NIGERIAN DATA PRIVACY LAW: COMPLIANCE AND CONSEQUENCES FOR BREACH

In an age of globalized information sharing, the importance of personal data privacy cannot be overstated. As such, countries around the world have enacted laws to protect the personal data of consumers. In Nigeria, the Data Protection Regulation 2019 (DPR) is a law that outlines the rules for collecting, processing, and storing personal data.
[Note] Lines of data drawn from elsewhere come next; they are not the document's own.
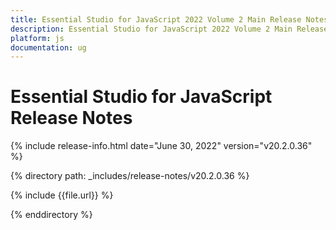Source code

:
 ```yaml
---
title: Essential Studio for JavaScript 2022 Volume 2 Main Release Notes  
description: Essential Studio for JavaScript 2022 Volume 2 Main Release Notes  
platform: js
documentation: ug
---
```


# Essential Studio for JavaScript  Release Notes  

{% include release-info.html date="June 30, 2022"  version="v20.2.0.36" %} 

{% directory path: _includes/release-notes/v20.2.0.36 %}

{% include {{file.url}} %}

{% enddirectory %}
Basically, the goal of the NDPR is to ensure that the personal data of Nigerian citizens are secure from unauthorized access or misuse.
The NDPR applies to any organization operating in Nigeria, regardless of its location, if such organizations process the personal data of Nigerian citizens. The regulation applies to any data processing activities, regardless of the industry or sector, and to data controllers and data processors.
SOME ESSENTIAL PROVISIONS OF THE NDPR, HIGHLIGHTING SECTIONS AND EXAMPLES OF HOW THEY APPLY:
1. Consent: The NDPR requires that data controllers obtain the express consent of data subjects before collecting, processing, or disclosing their personal information. It defines "personal data" as any information that identifies an individual, such as name, email address, national identification number, address, biometric data, financial information, and medical information. For example, if a company wants to collect customer data such as names, phone numbers, email addresses, and other personal information for marketing purposes, it must obtain the express consent of the data subjects before collecting or processing that information. This is in line with Section 2.1 (d) of the NDPR.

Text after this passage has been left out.